This week I have been dipping into a new book on the evolutionary basis of leadership. I shan’t say much more in case I am breaking some copyright rule or endorsers’ convention. But there was one argument I found particularly intriguing.

Having explained why it is we are primed by evolution to be most likely to want to follow tall healthy men or people who are good communicators, the authors have a section explaining why we tend not to like middle managers.

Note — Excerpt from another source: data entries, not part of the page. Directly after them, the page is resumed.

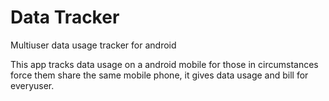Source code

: # Data Tracker

Multiuser data usage tracker for android

This app tracks data usage on a android mobile for those in circumstances force them share the same mobile phone, it gives data usage and bill for everyuser.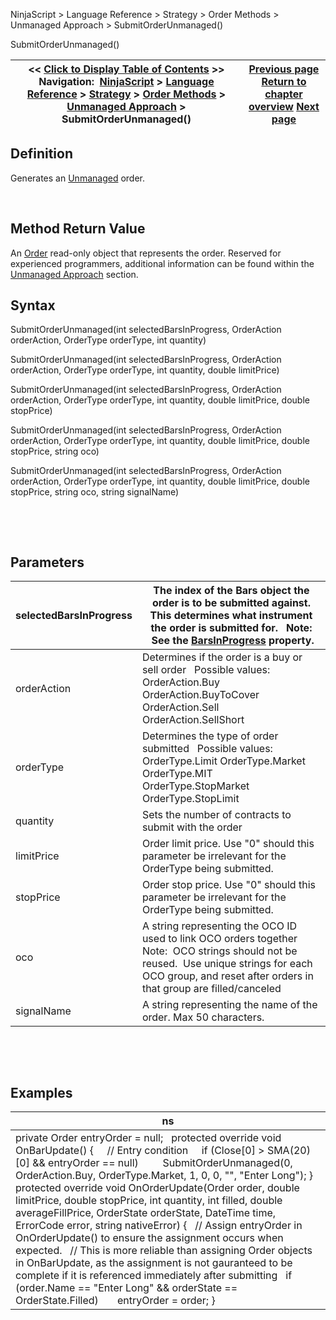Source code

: ﻿


NinjaScript \> Language Reference \> Strategy \> Order Methods \> Unmanaged Approach \> SubmitOrderUnmanaged()






















SubmitOrderUnmanaged()







| \<\< [Click to Display Table of Contents](submitorderunmanaged.md) \>\> **Navigation:**     [NinjaScript](ninjascript-1.md) \> [Language Reference](language_reference_wip-1.md) \> [Strategy](strategy-1.md) \> [Order Methods](order_methods-1.md) \> [Unmanaged Approach](unmanaged_approach-1.md) \> SubmitOrderUnmanaged() | [Previous page](isunmanaged-1.md) [Return to chapter overview](unmanaged_approach-1.md) [Next page](orderfillresolution-1.md) |
| --- | --- |











## Definition


Generates an [Unmanaged](isunmanaged-1.md) order.


 


## Method Return Value


An [Order](order-1.md) read\-only object that represents the order. Reserved for experienced programmers, additional information can be found within the [Unmanaged Approach](unmanaged_approach-1.md) section.


## 


## Syntax


SubmitOrderUnmanaged(int selectedBarsInProgress, OrderAction orderAction, OrderType orderType, int quantity)  

SubmitOrderUnmanaged(int selectedBarsInProgress, OrderAction orderAction, OrderType orderType, int quantity, double limitPrice)  

SubmitOrderUnmanaged(int selectedBarsInProgress, OrderAction orderAction, OrderType orderType, int quantity, double limitPrice, double stopPrice)  

SubmitOrderUnmanaged(int selectedBarsInProgress, OrderAction orderAction, OrderType orderType, int quantity, double limitPrice, double stopPrice, string oco)  

SubmitOrderUnmanaged(int selectedBarsInProgress, OrderAction orderAction, OrderType orderType, int quantity, double limitPrice, double stopPrice, string oco, string signalName)


 


 


## Parameters




| selectedBarsInProgress | The index of the Bars object the order is to be submitted against. This determines what instrument the order is submitted for.   Note:  See the [BarsInProgress](barsinprogress-1.md) property. |
| --- | --- |
| orderAction | Determines if the order is a buy or sell order   Possible values:   OrderAction.Buy OrderAction.BuyToCover OrderAction.Sell OrderAction.SellShort |
| orderType | Determines the type of order submitted    Possible values:   OrderType.Limit OrderType.Market OrderType.MIT OrderType.StopMarket OrderType.StopLimit |
| quantity | Sets the number of contracts to submit with the order |
| limitPrice | Order limit price. Use "0" should this parameter be irrelevant for the OrderType being submitted. |
| stopPrice | Order stop price. Use "0" should this parameter be irrelevant for the OrderType being submitted. |
| oco | A string representing the OCO ID used to link OCO orders together    Note:  OCO strings should not be reused.  Use unique strings for each OCO group, and reset after orders in that group are filled/canceled |
| signalName | A string representing the name of the order. Max 50 characters. |



 


 


## Examples




| ns |
| --- |
| private Order entryOrder \= null;   protected override void OnBarUpdate() {      // Entry condition      if (Close\[0] \> SMA(20)\[0] \&\& entryOrder \=\= null)          SubmitOrderUnmanaged(0, OrderAction.Buy, OrderType.Market, 1, 0, 0, "", "Enter Long"); }   protected override void OnOrderUpdate(Order order, double limitPrice, double stopPrice, int quantity, int filled, double averageFillPrice, OrderState orderState, DateTime time, ErrorCode error, string nativeError) {    // Assign entryOrder in OnOrderUpdate() to ensure the assignment occurs when expected.    // This is more reliable than assigning Order objects in OnBarUpdate, as the assignment is not gauranteed to be complete if it is referenced immediately after submitting    if (order.Name \=\= "Enter Long" \&\& orderState \=\= OrderState.Filled)        entryOrder \= order; } |









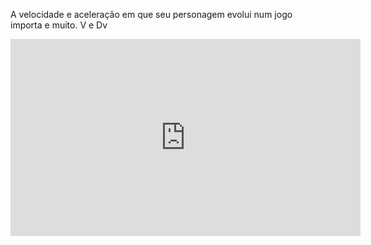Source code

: A velocidade e aceleração em que seu personagem evolui num jogo importa e muito.
V e Dv
<iframe width="560" height="315" src="https://www.youtube.com/embed/B9iuOyvfSe8?si=wbh9G_85Poz9BM6x" title="YouTube video player" frameborder="0" allow="accelerometer; autoplay; clipboard-write; encrypted-media; gyroscope; picture-in-picture; web-share" referrerpolicy="strict-origin-when-cross-origin" allowfullscreen></iframe>
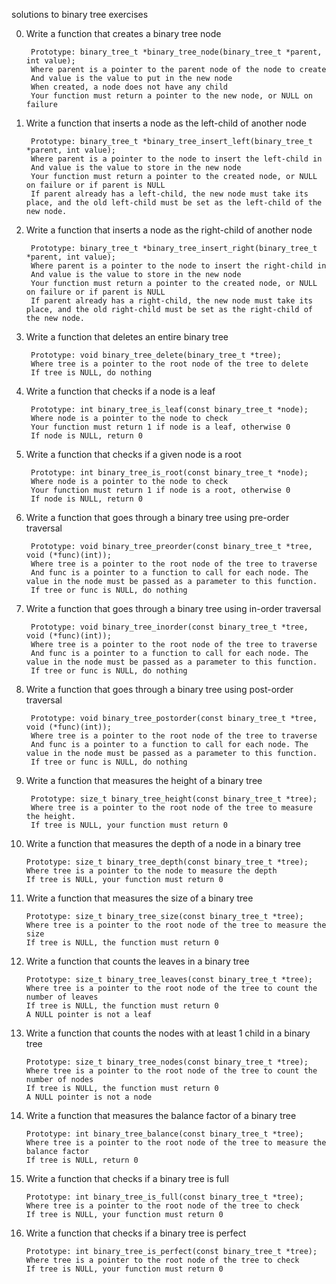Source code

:solutions to binary tree exercises

0. Write a function that creates a binary tree node

		Prototype: binary_tree_t *binary_tree_node(binary_tree_t *parent, int value);
		Where parent is a pointer to the parent node of the node to create
		And value is the value to put in the new node
		When created, a node does not have any child
		Your function must return a pointer to the new node, or NULL on failure

1. Write a function that inserts a node as the left-child of another node

		Prototype: binary_tree_t *binary_tree_insert_left(binary_tree_t *parent, int value);
		Where parent is a pointer to the node to insert the left-child in
		And value is the value to store in the new node
		Your function must return a pointer to the created node, or NULL on failure or if parent is NULL
		If parent already has a left-child, the new node must take its place, and the old left-child must be set as the left-child of the new node.

2. Write a function that inserts a node as the right-child of another node

		Prototype: binary_tree_t *binary_tree_insert_right(binary_tree_t *parent, int value);
		Where parent is a pointer to the node to insert the right-child in
		And value is the value to store in the new node
		Your function must return a pointer to the created node, or NULL on failure or if parent is NULL
		If parent already has a right-child, the new node must take its place, and the old right-child must be set as the right-child of the new node.

3. Write a function that deletes an entire binary tree

		Prototype: void binary_tree_delete(binary_tree_t *tree);
		Where tree is a pointer to the root node of the tree to delete
		If tree is NULL, do nothing

4. Write a function that checks if a node is a leaf

		Prototype: int binary_tree_is_leaf(const binary_tree_t *node);
		Where node is a pointer to the node to check
		Your function must return 1 if node is a leaf, otherwise 0
		If node is NULL, return 0

5. Write a function that checks if a given node is a root

		Prototype: int binary_tree_is_root(const binary_tree_t *node);
		Where node is a pointer to the node to check
		Your function must return 1 if node is a root, otherwise 0
		If node is NULL, return 0

6. Write a function that goes through a binary tree using pre-order traversal

		Prototype: void binary_tree_preorder(const binary_tree_t *tree, void (*func)(int));
		Where tree is a pointer to the root node of the tree to traverse
		And func is a pointer to a function to call for each node. The value in the node must be passed as a parameter to this function.
		If tree or func is NULL, do nothing

7. Write a function that goes through a binary tree using in-order traversal

		Prototype: void binary_tree_inorder(const binary_tree_t *tree, void (*func)(int));
		Where tree is a pointer to the root node of the tree to traverse
		And func is a pointer to a function to call for each node. The value in the node must be passed as a parameter to this function.
		If tree or func is NULL, do nothing

8. Write a function that goes through a binary tree using post-order traversal

		Prototype: void binary_tree_postorder(const binary_tree_t *tree, void (*func)(int));
		Where tree is a pointer to the root node of the tree to traverse
		And func is a pointer to a function to call for each node. The value in the node must be passed as a parameter to this function.
		If tree or func is NULL, do nothing

9. Write a function that measures the height of a binary tree

		Prototype: size_t binary_tree_height(const binary_tree_t *tree);
		Where tree is a pointer to the root node of the tree to measure the height.
		If tree is NULL, your function must return 0

10. Write a function that measures the depth of a node in a binary tree

		Prototype: size_t binary_tree_depth(const binary_tree_t *tree);
		Where tree is a pointer to the node to measure the depth
		If tree is NULL, your function must return 0

11. Write a function that measures the size of a binary tree

		Prototype: size_t binary_tree_size(const binary_tree_t *tree);
		Where tree is a pointer to the root node of the tree to measure the size
		If tree is NULL, the function must return 0

12. Write a function that counts the leaves in a binary tree

		Prototype: size_t binary_tree_leaves(const binary_tree_t *tree);
		Where tree is a pointer to the root node of the tree to count the number of leaves
		If tree is NULL, the function must return 0
		A NULL pointer is not a leaf

13. Write a function that counts the nodes with at least 1 child in a binary tree

		Prototype: size_t binary_tree_nodes(const binary_tree_t *tree);
		Where tree is a pointer to the root node of the tree to count the number of nodes
		If tree is NULL, the function must return 0
		A NULL pointer is not a node

14. Write a function that measures the balance factor of a binary tree

		Prototype: int binary_tree_balance(const binary_tree_t *tree);
		Where tree is a pointer to the root node of the tree to measure the balance factor
		If tree is NULL, return 0

15. Write a function that checks if a binary tree is full

		Prototype: int binary_tree_is_full(const binary_tree_t *tree);
		Where tree is a pointer to the root node of the tree to check
		If tree is NULL, your function must return 0

16. Write a function that checks if a binary tree is perfect

		Prototype: int binary_tree_is_perfect(const binary_tree_t *tree);
		Where tree is a pointer to the root node of the tree to check
		If tree is NULL, your function must return 0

They argue that we evolved in small social units in which there was no need for an intermediate tier between the chief and the tribe. So, while we have an innate capacity to follow, and some of us to lead, we have no predisposition to feel attachment to those in-between. Of course, our evolution shapes us but it doesn’t determine our behaviour, so we can learn to love middle managers. But the book’s thesis does raise a couple of thoughts:

1.  While many middle managers try to deal with the role by emphasising the challenge of being stuck between the General and the troops this is probably the worst approach. Instead, middle managers should adopt either a collegiate approach in which they present themselves as very much part of the tribe and therefore able to win peer respect, or as big autonomous leaders whose drive and personality obscures the other leaders standing behind.   

2. The overwhelming majority of managers are middle managers. As well as the formal status of those working in medium sized and large organisations, many of those who may appear to be the chief (especially in the public and third sector) feel tightly constrained by targets, trustees or clients. Might it be that the general decline in societal deference in part reflects the predominant experience in bureaucratic mass societies of leadership as being compromised and constrained? Having an evolutionary disposition towards strong, assertive leadership, does the dilute, almost apologetic nature of most of the leadership we encounter engender a recurrent feeling of being let down?

I realise this is a pretty grand hypothesis, but at least you’ve got the weekend to think about it.